■ AIM OF THE TASK
Could you count the lines below that include the word "learning" and give only the number?

■ LISTED ENTRIES
###

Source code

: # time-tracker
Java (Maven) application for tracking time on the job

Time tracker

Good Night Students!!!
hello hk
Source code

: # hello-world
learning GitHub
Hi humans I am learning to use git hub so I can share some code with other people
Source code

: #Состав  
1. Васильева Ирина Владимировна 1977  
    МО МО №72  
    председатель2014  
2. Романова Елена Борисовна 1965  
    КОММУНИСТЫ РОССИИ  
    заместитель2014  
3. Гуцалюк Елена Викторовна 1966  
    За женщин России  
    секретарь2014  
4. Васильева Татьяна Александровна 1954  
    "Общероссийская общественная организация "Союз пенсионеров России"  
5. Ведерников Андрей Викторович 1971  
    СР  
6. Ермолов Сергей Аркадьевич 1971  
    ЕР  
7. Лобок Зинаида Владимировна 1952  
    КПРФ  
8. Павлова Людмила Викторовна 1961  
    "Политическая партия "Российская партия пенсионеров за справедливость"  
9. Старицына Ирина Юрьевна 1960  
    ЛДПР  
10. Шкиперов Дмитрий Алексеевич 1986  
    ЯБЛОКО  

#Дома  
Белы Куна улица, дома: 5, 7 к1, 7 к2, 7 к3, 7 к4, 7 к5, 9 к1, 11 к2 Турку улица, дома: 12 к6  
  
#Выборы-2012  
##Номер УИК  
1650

###

■ PROBLEM SOLUTION
2